Maybe the enumerator just neglected to write "wife" or just mistakenly wrote ditto. Any other suggestions would be appreciated.
-
Definitely a ditto too much. Probably should read Bricklayers wife
-
I'm not an expert, but I have this memory of having seen a painting of young women in the mid 1800's working at collieries - on the surface, - pushing and loading trollies etc - heavy labouring work, so is there a vague possibility your female ancestor could have truly been "labouring"?? Where was her husband employed as a bricklayer?
-
Hi CV-S:
I'm not disputing whether or not an error was made on the census but this is an interesting paper on women in the building trades.
Clarke, Linda, and Christine Wall. "Omitted from history: Women in the Building Trades'." Proceedings of die Second International Congress on Construction History. Vol. 1. 2006.
http://www.rootschat.com/links/0xsz/
Haven't read the complete paper but this excerpt at the bottom of page 37 stands out:
"As a result in the southern counties of England between the seventeenth and nineteenth centuries, as Snell discovered, 34% of parish apprentices were girls, who were apprenticed in 51 occupations including as bricklayers, carpenters, joiners and shipwrights (Snell 1985, 278). They normally completed and practised their trade and were especially numerous in the eighteenth century."
sami
-
Thanks for your replies and opinions.
I think it's most likely just an error in this case, given the circumstances of a young family, working husband, running the lodging house and not having an occupation listed in the other censuses. (also unfortunately I don't know where her husband worked)
However, what an eye-opener to read about women working in such manual jobs so long ago.

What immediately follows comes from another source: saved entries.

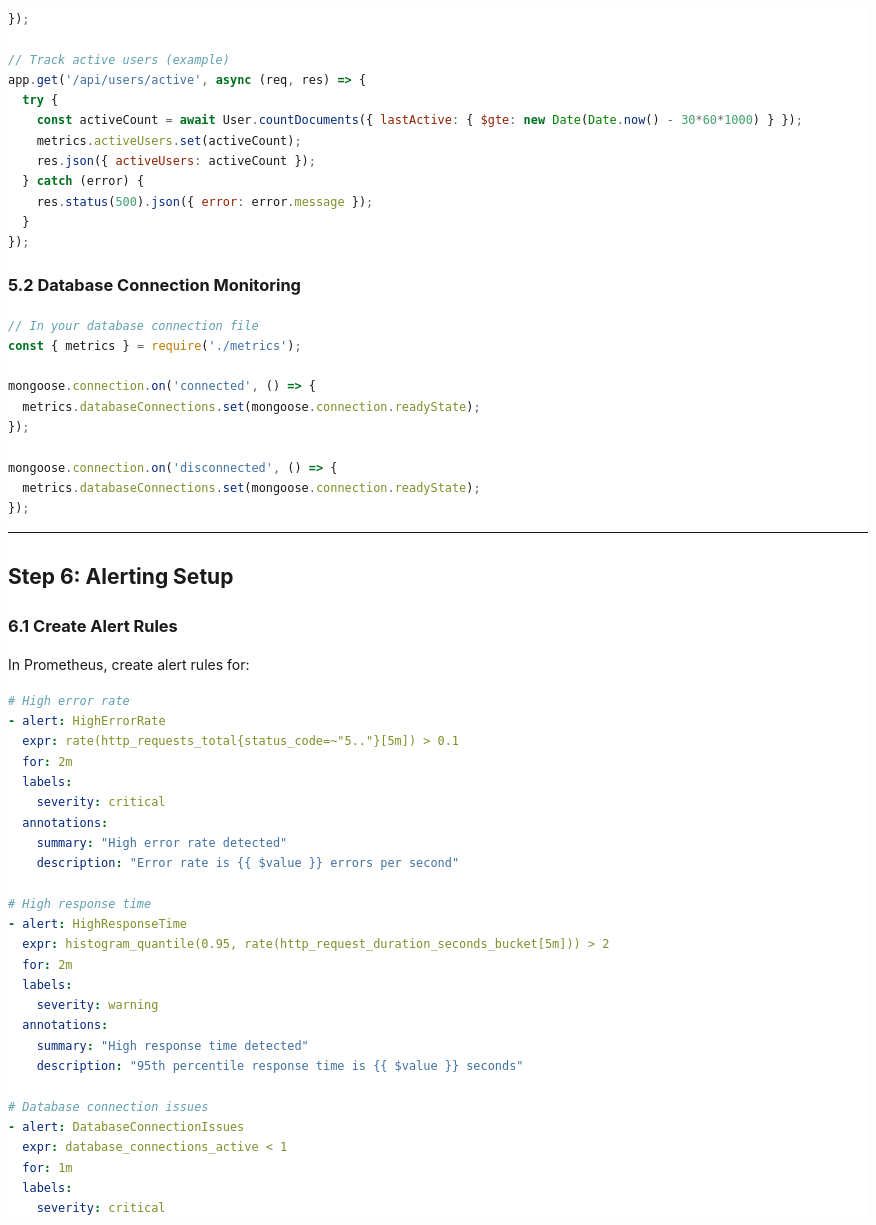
 ```javascript
});

// Track active users (example)
app.get('/api/users/active', async (req, res) => {
  try {
    const activeCount = await User.countDocuments({ lastActive: { $gte: new Date(Date.now() - 30*60*1000) } });
    metrics.activeUsers.set(activeCount);
    res.json({ activeUsers: activeCount });
  } catch (error) {
    res.status(500).json({ error: error.message });
  }
});
```

### **5.2 Database Connection Monitoring**
```javascript
// In your database connection file
const { metrics } = require('./metrics');

mongoose.connection.on('connected', () => {
  metrics.databaseConnections.set(mongoose.connection.readyState);
});

mongoose.connection.on('disconnected', () => {
  metrics.databaseConnections.set(mongoose.connection.readyState);
});
```

---

## **Step 6: Alerting Setup**

### **6.1 Create Alert Rules**
In Prometheus, create alert rules for:

```yaml
# High error rate
- alert: HighErrorRate
  expr: rate(http_requests_total{status_code=~"5.."}[5m]) > 0.1
  for: 2m
  labels:
    severity: critical
  annotations:
    summary: "High error rate detected"
    description: "Error rate is {{ $value }} errors per second"

# High response time
- alert: HighResponseTime
  expr: histogram_quantile(0.95, rate(http_request_duration_seconds_bucket[5m])) > 2
  for: 2m
  labels:
    severity: warning
  annotations:
    summary: "High response time detected"
    description: "95th percentile response time is {{ $value }} seconds"

# Database connection issues
- alert: DatabaseConnectionIssues
  expr: database_connections_active < 1
  for: 1m
  labels:
    severity: critical
```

Definitely very surprising.
-
I'm not an expert, but I have this memory of having seen a painting of young women in the mid 1800's working at collieries - on the surface, - pushing and loading trollies etc
See "Women and the Pits" http://freepages.genealogy.rootsweb.ancestry.com/~stenhouse/coal/pbl/coalmain.htm
Stan
-
In 1850 the term bricklayer had a much wider meaning than it has today. It encompassed what we would now call a builder and included some of the functions we would today attribute to an architect.
At that time one of my ancestors was a bricklayer at the gunpowder factory at Waltham Abbey. Subsequent research proved him to be the second most important person on the site, with only the manager senior to him.
-
Hi CV-S:
I'm not disputing whether or not an error was made on the census but this is an interesting paper on women in the building trades.
Clarke, Linda, and Christine Wall. "Omitted from history: Women in the Building Trades'." Proceedings of die Second International Congress on Construction History. Vol. 1. 2006.
http://www.rootschat.com/links/0xsz/
Haven't read the complete paper but this excerpt at the bottom of page 37 stands out:
"As a result in the southern counties of England between the seventeenth and nineteenth centuries, as Snell discovered, 34% of parish apprentices were girls, who were apprenticed in 51 occupations including as bricklayers, carpenters, joiners and shipwrights (Snell 1985, 278). They normally completed and practised their trade and were especially numerous in the eighteenth century."
sami
How interesting
Yes a lot of women, and children, worked in heavy industry as others have said . There are a lot of drawings and photos of women colliery labourers in the Lancashire coal fields online.